Work to be completed - The answer should be one number, the count of lines in the data with "called".

(Saved entries)
* * * * *
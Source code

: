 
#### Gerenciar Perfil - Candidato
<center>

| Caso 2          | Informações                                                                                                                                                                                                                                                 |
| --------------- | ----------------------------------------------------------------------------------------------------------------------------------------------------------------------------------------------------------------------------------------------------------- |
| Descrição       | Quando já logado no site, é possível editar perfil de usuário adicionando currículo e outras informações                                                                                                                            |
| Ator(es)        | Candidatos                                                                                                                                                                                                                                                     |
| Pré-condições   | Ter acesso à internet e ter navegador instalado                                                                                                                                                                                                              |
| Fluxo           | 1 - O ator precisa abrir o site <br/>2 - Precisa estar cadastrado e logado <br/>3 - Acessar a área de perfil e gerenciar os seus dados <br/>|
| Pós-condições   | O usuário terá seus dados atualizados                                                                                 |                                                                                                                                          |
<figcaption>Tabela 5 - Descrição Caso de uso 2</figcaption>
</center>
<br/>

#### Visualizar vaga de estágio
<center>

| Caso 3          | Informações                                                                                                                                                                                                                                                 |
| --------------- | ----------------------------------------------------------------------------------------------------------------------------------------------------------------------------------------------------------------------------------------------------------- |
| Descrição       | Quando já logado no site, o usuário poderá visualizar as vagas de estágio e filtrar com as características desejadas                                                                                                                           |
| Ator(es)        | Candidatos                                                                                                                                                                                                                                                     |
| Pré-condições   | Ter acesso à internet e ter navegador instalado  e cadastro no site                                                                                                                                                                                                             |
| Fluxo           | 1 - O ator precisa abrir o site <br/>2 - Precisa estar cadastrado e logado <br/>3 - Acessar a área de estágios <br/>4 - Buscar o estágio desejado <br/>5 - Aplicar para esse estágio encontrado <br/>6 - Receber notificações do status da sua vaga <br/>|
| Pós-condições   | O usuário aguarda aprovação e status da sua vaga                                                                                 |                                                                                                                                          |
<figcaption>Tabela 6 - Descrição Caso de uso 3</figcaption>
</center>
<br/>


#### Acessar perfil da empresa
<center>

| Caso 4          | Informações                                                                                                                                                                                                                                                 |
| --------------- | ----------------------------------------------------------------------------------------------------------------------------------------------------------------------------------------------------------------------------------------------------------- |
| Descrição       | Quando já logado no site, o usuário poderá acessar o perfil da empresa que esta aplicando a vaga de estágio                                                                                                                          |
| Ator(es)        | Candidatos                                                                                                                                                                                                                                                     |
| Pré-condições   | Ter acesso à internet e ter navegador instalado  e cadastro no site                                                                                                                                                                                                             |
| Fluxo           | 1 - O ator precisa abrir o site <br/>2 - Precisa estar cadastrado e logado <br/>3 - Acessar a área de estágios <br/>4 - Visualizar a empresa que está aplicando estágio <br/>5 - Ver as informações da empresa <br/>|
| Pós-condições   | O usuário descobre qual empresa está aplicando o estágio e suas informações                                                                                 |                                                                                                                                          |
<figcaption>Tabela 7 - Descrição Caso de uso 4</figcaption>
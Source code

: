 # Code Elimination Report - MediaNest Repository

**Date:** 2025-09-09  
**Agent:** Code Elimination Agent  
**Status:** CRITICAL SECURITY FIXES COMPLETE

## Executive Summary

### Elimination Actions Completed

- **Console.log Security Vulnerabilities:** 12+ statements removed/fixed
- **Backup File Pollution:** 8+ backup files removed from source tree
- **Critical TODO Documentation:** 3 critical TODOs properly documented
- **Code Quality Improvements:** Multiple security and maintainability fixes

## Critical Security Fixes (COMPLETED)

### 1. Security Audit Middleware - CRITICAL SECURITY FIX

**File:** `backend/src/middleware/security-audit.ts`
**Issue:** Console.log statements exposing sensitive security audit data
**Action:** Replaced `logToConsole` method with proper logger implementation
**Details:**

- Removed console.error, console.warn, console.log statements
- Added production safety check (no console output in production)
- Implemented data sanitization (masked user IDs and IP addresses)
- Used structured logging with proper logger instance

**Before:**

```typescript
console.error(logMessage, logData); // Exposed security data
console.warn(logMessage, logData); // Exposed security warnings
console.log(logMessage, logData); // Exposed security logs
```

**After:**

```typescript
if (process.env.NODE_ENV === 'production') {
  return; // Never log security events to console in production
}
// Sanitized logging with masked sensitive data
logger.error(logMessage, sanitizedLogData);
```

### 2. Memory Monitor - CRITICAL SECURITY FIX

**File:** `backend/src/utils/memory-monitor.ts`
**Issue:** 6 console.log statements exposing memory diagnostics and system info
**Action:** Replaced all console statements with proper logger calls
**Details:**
* * * * *
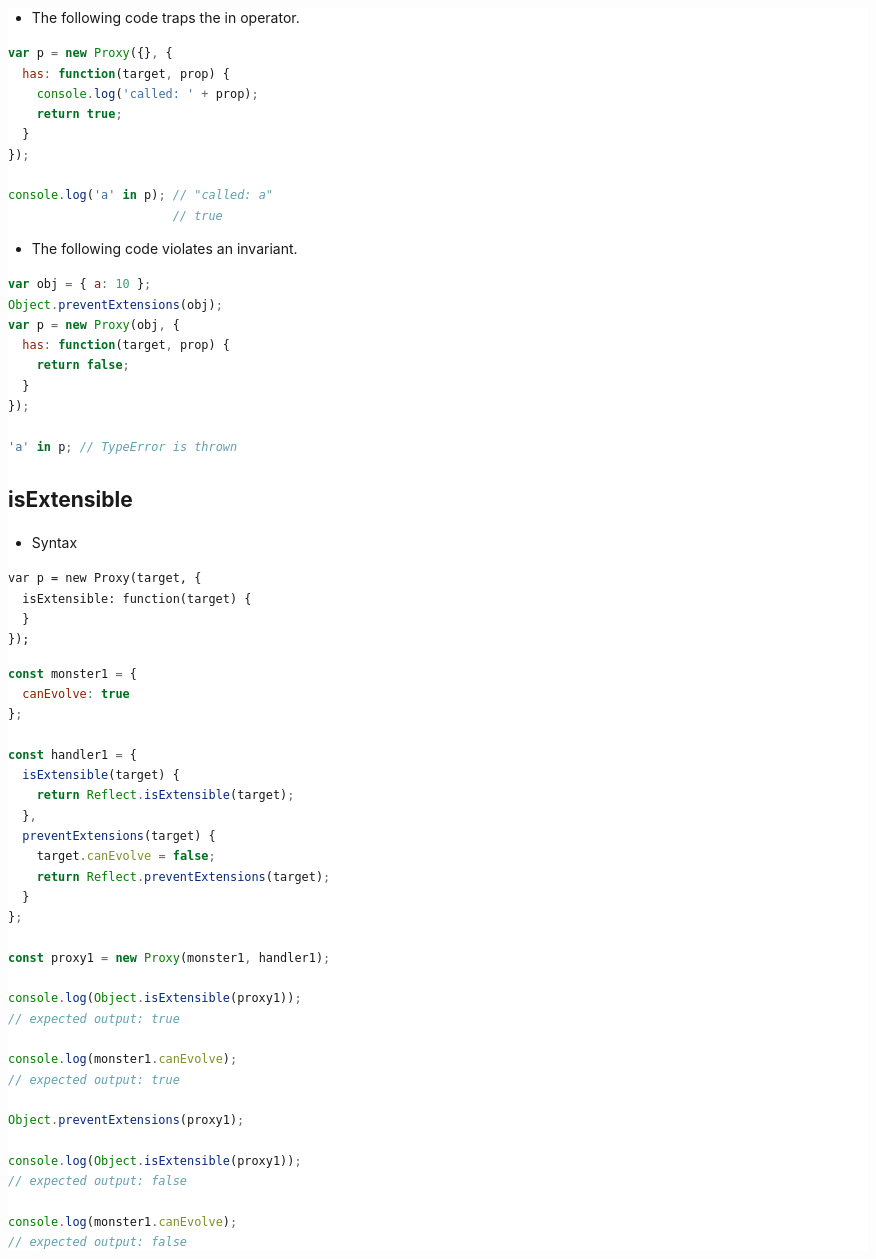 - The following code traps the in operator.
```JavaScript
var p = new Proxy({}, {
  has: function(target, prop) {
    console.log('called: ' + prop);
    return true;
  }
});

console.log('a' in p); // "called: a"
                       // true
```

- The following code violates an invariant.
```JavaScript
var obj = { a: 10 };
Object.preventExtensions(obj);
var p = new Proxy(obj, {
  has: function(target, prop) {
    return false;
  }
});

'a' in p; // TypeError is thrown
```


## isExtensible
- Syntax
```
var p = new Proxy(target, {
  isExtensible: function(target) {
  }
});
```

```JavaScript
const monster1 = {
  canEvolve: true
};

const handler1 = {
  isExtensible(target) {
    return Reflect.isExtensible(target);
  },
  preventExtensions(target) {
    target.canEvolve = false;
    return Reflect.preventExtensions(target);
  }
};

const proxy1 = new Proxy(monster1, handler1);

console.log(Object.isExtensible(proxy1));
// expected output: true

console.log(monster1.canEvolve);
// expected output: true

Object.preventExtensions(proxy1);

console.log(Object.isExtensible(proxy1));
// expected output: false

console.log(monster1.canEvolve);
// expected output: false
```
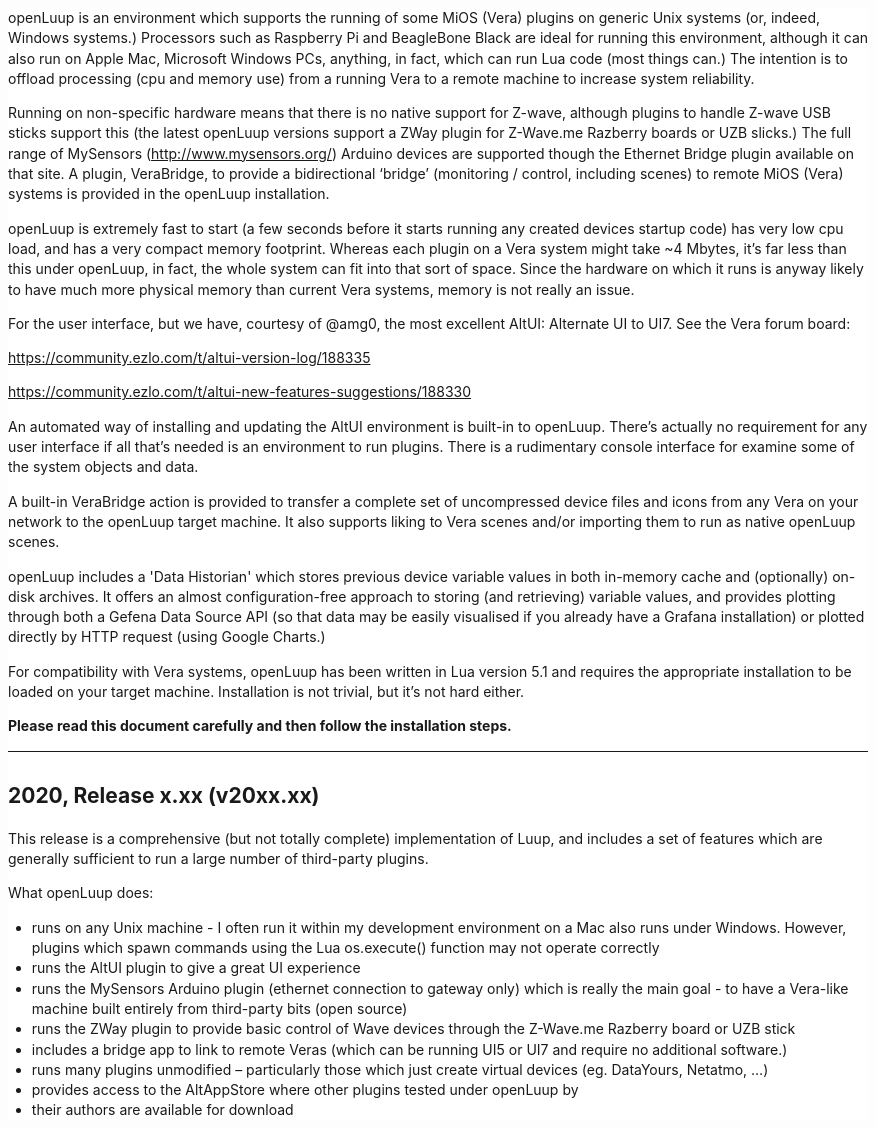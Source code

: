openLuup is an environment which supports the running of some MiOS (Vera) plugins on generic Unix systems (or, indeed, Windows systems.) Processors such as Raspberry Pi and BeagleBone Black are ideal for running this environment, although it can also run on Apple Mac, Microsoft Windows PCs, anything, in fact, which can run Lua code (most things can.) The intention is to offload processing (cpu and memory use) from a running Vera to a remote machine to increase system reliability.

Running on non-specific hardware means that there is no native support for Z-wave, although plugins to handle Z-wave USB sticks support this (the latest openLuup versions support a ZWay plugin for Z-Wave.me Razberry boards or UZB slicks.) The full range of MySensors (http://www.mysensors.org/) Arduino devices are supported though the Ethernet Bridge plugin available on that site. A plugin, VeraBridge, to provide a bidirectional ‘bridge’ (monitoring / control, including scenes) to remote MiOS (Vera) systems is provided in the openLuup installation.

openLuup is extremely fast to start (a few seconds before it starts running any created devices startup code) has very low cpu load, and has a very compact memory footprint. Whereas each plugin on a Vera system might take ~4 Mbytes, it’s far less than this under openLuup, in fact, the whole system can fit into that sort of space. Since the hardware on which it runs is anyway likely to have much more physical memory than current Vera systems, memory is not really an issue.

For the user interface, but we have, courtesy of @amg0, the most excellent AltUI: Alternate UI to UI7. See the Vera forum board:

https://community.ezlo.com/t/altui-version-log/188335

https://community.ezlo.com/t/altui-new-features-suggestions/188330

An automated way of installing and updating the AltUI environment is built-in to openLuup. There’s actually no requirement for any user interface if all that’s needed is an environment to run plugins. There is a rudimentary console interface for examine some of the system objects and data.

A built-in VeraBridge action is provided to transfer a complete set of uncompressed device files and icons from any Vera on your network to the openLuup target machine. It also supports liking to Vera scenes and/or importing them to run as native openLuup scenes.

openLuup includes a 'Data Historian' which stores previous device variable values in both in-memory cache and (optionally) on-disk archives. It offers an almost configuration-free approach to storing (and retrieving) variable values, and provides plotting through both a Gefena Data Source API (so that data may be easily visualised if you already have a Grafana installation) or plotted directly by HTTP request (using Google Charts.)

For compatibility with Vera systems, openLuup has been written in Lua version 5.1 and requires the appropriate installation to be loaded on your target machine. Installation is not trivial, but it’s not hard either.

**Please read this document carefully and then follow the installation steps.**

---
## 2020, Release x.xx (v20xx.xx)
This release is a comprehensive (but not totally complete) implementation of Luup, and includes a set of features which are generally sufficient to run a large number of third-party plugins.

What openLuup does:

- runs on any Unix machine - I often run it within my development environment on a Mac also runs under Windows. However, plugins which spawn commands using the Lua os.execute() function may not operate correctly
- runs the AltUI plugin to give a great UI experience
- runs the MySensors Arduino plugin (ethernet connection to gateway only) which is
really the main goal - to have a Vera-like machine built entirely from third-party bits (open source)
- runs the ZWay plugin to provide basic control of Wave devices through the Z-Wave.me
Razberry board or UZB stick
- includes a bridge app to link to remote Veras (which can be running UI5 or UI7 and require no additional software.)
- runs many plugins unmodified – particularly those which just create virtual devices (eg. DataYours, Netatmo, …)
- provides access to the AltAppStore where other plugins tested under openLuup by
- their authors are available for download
* * * * *
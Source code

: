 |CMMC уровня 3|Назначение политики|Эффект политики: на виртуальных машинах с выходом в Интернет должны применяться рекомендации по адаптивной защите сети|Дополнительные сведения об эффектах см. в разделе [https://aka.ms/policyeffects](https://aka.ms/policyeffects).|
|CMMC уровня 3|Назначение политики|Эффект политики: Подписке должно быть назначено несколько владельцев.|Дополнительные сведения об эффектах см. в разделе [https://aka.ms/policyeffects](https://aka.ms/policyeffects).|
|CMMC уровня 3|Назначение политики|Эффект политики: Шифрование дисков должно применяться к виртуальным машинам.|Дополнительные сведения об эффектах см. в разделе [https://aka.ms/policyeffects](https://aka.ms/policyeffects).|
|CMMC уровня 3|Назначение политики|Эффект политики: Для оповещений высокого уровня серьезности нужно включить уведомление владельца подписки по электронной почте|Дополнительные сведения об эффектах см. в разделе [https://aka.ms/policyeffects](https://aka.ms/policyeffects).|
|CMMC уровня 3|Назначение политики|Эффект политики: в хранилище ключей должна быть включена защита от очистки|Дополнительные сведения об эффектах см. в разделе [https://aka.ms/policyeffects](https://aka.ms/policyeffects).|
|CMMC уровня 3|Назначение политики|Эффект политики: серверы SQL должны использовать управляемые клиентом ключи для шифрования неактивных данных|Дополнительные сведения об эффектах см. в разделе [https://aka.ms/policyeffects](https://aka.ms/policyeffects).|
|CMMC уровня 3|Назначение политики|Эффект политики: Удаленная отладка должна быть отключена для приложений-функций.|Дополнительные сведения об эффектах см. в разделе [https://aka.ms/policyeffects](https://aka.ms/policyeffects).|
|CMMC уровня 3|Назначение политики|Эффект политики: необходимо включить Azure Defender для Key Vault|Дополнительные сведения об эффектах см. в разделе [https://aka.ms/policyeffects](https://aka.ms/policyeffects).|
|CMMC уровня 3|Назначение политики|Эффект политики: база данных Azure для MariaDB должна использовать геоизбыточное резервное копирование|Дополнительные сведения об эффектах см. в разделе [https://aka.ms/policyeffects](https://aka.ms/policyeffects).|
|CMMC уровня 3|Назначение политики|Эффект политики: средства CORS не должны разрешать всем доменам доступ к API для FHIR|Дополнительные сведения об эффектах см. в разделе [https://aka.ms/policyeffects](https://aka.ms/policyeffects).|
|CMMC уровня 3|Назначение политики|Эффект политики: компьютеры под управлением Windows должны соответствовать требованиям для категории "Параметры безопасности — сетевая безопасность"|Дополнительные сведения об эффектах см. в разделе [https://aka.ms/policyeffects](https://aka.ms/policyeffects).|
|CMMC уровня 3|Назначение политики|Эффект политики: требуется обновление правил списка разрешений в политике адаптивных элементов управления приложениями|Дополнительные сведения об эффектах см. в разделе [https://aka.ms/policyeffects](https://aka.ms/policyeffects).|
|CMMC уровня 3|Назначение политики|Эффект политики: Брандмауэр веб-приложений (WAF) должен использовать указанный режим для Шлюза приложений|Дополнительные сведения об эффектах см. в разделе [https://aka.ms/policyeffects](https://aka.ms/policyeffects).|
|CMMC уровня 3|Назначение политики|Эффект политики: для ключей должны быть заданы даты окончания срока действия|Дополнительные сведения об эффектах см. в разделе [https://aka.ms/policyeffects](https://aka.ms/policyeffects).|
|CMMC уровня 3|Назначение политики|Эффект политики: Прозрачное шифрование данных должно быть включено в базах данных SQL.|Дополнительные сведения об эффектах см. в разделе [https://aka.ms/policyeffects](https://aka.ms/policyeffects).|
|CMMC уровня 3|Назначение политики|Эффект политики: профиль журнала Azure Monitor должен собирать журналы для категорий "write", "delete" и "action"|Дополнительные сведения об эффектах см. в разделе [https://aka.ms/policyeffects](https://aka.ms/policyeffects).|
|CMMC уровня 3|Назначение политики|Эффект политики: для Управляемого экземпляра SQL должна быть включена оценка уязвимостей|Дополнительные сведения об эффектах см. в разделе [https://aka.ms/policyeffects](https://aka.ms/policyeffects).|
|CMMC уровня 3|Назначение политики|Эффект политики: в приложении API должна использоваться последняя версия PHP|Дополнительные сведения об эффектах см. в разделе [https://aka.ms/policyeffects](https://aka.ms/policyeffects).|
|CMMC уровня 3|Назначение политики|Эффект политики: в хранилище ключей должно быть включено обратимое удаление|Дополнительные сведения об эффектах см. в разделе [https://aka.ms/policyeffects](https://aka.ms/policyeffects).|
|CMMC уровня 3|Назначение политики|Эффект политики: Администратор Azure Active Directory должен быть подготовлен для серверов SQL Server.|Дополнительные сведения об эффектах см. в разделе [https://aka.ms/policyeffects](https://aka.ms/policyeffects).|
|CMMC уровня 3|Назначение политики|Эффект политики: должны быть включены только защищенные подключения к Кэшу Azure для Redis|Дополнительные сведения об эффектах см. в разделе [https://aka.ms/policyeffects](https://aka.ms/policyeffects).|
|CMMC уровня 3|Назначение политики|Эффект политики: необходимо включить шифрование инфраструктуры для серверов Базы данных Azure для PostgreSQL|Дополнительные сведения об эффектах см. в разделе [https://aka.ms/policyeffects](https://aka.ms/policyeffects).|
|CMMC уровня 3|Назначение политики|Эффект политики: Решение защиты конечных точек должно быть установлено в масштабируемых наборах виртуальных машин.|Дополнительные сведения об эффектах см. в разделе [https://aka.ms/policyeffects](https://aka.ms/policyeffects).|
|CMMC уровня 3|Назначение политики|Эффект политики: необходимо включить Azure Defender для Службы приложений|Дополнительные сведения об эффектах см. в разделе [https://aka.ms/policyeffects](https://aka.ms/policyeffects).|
* * * * *
Solution to the exercise - 2